Records to process Start Marker

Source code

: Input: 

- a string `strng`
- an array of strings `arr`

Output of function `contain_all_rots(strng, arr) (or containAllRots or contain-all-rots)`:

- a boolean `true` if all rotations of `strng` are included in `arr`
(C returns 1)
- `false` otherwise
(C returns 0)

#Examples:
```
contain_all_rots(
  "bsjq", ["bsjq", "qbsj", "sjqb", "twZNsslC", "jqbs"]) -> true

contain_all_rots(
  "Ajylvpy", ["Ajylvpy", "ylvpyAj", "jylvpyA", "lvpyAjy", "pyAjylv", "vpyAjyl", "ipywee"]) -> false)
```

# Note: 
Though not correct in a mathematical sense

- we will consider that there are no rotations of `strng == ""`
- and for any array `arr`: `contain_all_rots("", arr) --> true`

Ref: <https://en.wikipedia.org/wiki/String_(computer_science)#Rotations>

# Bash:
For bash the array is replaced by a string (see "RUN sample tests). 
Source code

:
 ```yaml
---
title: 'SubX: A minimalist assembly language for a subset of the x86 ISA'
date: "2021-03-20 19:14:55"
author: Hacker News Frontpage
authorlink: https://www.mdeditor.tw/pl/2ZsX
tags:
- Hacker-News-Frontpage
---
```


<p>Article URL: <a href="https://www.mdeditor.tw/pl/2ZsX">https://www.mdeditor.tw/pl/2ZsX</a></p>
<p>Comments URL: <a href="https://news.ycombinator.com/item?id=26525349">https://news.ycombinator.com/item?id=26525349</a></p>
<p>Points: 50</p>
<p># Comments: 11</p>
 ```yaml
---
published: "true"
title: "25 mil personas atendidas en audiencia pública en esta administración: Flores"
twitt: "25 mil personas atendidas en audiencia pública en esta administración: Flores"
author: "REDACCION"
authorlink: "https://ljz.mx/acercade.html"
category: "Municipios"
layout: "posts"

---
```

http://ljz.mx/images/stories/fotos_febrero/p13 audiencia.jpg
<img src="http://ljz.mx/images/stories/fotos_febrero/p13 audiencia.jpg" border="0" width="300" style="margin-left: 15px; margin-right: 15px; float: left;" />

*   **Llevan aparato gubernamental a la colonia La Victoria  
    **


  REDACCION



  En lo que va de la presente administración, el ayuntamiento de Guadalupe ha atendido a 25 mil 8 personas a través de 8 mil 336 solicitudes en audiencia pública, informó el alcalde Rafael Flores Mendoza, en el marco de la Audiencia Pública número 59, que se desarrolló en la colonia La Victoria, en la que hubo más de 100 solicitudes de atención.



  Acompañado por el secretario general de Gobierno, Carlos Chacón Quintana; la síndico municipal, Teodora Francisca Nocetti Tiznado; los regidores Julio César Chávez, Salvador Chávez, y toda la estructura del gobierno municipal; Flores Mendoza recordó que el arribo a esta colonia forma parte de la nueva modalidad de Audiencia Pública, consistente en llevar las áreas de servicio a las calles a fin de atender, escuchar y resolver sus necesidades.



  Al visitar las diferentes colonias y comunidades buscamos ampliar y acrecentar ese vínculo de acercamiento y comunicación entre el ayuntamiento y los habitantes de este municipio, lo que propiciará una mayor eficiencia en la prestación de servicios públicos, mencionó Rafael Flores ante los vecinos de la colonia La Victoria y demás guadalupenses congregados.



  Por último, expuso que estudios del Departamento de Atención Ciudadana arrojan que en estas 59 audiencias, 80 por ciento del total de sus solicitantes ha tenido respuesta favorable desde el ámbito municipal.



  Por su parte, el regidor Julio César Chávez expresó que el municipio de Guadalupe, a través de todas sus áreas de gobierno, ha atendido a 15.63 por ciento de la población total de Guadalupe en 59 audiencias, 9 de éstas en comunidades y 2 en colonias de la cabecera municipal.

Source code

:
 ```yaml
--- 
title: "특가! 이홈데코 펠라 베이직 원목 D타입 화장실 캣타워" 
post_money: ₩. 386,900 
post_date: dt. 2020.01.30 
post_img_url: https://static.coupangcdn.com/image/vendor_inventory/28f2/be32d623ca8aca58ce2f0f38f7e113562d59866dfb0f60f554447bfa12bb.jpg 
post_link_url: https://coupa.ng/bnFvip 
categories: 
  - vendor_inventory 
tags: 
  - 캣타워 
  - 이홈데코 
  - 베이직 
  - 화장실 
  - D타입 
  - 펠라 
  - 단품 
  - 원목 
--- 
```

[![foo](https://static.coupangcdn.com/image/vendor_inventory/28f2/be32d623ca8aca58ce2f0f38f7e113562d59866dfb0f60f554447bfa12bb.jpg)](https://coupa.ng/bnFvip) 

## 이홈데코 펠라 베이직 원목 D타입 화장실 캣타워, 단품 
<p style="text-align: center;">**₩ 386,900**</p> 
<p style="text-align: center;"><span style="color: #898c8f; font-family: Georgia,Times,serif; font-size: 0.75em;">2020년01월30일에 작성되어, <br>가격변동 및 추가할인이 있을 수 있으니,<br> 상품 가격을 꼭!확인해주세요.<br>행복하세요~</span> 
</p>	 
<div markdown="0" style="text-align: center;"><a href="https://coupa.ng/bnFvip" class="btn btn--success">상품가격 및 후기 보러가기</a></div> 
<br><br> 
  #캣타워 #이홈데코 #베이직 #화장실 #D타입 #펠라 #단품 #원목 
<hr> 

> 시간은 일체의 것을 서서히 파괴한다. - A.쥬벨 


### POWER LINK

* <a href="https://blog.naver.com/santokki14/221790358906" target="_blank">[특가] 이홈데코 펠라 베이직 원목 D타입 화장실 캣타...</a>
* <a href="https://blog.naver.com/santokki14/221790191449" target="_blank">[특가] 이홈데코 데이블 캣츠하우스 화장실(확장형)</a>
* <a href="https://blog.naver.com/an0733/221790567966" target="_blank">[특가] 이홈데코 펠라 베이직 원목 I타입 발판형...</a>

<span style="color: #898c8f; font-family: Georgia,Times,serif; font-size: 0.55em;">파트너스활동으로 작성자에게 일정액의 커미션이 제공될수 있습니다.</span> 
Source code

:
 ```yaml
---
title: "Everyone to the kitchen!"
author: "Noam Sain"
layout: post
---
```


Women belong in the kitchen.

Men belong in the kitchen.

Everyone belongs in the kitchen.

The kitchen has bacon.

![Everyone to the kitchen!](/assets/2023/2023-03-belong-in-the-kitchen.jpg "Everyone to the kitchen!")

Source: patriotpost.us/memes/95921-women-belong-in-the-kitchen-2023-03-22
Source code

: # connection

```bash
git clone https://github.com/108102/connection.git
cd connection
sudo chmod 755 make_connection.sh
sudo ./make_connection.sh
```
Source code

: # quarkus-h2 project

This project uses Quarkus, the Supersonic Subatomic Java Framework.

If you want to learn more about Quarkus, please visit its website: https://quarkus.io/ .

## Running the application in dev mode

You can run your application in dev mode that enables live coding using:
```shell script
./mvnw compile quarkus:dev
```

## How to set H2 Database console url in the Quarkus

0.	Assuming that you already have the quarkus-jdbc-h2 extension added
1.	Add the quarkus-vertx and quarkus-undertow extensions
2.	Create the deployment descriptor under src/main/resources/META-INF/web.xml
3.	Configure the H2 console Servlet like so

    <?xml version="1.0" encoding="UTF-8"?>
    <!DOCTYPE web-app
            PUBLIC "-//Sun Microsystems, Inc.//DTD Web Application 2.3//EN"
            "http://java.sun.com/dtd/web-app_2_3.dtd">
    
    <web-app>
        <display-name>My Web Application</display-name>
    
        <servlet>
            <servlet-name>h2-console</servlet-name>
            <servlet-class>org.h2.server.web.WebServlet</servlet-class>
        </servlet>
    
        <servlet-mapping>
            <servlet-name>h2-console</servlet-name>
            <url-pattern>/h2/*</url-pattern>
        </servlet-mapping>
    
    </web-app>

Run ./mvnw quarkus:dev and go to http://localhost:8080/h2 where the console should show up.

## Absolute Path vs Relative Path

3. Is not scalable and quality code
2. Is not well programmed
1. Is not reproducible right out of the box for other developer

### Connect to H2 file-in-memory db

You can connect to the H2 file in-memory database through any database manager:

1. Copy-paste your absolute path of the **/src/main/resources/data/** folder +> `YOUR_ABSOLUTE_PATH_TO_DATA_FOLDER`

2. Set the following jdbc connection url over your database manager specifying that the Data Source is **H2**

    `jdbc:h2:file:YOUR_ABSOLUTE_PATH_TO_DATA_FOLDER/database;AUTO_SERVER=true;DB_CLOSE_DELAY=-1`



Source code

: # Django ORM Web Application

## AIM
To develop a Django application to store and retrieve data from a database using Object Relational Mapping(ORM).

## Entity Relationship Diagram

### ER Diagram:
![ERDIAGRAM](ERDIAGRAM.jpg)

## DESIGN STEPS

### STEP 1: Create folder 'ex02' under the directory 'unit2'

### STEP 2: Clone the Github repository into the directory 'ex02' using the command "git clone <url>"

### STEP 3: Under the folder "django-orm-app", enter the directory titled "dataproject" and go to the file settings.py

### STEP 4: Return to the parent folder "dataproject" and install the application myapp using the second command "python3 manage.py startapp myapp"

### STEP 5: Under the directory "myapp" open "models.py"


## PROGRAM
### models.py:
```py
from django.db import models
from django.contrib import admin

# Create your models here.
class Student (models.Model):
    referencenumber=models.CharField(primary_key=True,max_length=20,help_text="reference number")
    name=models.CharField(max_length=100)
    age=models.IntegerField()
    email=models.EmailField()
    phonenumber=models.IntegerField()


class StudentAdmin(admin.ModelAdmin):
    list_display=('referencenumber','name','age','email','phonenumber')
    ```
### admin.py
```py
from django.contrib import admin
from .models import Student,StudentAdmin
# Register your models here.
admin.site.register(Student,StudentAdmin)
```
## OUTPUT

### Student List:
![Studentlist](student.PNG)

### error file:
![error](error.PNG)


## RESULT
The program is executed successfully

Records to process End Marker

_Aim of the exercise_: Write only the number of lines in the entries where the string "that" occurs.

_Solution for this problem_: 4